* [What you have to do]: Find every line below with the word "type" in it, and copy each one.
<<<<
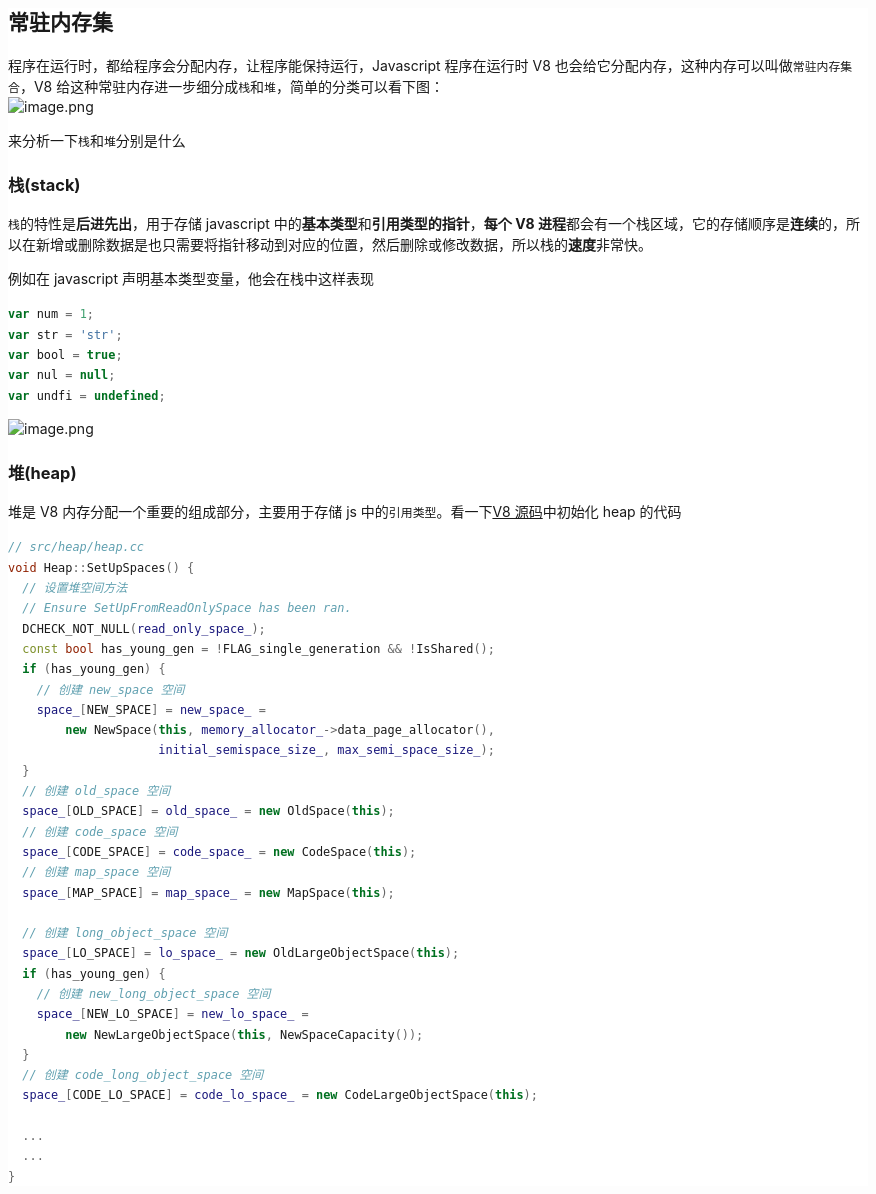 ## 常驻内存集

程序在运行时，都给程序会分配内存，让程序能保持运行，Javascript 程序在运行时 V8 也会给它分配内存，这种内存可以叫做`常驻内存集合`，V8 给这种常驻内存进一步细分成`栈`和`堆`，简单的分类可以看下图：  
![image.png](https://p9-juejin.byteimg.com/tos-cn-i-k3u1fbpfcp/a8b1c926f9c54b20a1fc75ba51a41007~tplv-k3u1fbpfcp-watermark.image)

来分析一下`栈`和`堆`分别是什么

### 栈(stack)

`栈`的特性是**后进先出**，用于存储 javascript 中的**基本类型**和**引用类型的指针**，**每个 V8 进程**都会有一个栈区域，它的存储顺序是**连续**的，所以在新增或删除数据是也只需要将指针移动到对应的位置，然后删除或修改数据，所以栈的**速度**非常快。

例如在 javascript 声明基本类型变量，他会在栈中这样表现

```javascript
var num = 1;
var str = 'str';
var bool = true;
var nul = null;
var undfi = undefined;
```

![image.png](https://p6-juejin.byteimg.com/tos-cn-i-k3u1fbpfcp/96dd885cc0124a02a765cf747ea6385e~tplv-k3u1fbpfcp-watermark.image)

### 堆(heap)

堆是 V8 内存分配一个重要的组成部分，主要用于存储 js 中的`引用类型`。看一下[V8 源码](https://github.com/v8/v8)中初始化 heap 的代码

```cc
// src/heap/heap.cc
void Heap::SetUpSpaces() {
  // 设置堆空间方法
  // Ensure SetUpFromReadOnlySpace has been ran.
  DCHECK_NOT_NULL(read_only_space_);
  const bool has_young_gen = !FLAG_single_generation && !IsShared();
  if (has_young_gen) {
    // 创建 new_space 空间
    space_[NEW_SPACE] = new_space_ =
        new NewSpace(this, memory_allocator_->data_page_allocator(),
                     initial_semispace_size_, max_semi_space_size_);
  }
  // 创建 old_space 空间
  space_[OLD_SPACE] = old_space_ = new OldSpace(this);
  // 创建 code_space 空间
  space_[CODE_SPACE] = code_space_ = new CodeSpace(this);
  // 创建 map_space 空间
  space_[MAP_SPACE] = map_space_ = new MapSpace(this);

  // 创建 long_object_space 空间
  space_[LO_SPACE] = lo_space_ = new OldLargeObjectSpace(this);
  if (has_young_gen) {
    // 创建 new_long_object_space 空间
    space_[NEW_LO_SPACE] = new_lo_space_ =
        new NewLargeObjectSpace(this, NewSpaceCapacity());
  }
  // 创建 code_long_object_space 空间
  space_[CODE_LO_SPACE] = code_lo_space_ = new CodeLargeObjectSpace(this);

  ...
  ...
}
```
>>>>
<<<<
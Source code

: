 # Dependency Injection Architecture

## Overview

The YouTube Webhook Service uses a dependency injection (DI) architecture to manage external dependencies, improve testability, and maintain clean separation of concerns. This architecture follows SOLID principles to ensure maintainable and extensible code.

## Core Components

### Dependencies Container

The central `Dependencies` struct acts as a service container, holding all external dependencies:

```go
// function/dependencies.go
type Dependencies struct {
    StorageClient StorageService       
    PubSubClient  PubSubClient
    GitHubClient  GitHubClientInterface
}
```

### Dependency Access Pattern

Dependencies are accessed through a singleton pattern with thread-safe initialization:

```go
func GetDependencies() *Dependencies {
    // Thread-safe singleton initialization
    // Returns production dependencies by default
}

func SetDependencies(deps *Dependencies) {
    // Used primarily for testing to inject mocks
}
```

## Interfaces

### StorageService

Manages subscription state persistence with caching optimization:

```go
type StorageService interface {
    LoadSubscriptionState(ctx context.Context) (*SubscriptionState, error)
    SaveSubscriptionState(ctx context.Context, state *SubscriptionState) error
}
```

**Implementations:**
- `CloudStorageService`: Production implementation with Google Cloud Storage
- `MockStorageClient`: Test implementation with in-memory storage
>>>>
* [Output for this task]:
type Dependencies struct {
type StorageService interface {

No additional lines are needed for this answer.